**What to do**
Show every line from the data below that includes "Daners".

(Records drawn from a dataset)
════════════════════

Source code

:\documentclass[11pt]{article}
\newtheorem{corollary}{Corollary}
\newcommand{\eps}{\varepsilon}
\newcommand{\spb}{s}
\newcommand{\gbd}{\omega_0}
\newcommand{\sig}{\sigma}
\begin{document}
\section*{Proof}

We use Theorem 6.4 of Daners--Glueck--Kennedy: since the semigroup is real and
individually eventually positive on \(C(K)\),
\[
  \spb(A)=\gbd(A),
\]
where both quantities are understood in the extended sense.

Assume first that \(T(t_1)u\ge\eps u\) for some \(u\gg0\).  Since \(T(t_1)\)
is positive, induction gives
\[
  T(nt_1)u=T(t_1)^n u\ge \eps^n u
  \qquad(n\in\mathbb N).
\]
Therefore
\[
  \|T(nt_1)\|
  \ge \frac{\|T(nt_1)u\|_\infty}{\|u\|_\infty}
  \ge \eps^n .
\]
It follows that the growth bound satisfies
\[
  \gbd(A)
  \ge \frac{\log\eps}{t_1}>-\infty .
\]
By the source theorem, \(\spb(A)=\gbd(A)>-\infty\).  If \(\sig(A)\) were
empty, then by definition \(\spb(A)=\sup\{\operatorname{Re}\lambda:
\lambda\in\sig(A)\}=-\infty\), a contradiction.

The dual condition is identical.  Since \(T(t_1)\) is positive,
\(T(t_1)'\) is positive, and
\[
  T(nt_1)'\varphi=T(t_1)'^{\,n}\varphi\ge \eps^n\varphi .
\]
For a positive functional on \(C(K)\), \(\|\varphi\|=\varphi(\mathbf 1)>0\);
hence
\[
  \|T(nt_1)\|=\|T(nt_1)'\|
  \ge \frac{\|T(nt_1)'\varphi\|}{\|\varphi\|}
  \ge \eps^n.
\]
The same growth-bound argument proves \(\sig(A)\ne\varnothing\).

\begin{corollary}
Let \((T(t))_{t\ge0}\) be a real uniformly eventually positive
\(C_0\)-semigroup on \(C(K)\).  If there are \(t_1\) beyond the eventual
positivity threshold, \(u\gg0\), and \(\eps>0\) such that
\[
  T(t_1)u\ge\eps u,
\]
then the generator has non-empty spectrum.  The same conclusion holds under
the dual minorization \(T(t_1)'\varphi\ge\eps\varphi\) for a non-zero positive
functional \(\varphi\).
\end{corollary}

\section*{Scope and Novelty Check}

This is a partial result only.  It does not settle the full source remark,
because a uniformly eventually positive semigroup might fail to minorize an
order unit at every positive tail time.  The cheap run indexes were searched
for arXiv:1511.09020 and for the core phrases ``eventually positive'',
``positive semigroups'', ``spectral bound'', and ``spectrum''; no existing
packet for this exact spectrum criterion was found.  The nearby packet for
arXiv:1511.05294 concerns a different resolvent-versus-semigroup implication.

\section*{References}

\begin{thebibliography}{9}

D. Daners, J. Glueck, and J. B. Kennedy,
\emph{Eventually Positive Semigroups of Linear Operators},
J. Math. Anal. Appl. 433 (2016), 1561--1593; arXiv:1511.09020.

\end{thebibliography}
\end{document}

════════════════════

**Answer section**
We use Theorem 6.4 of Daners--Glueck--Kennedy: since the semigroup is real and
D. Daners, J. Glueck, and J. B. Kennedy,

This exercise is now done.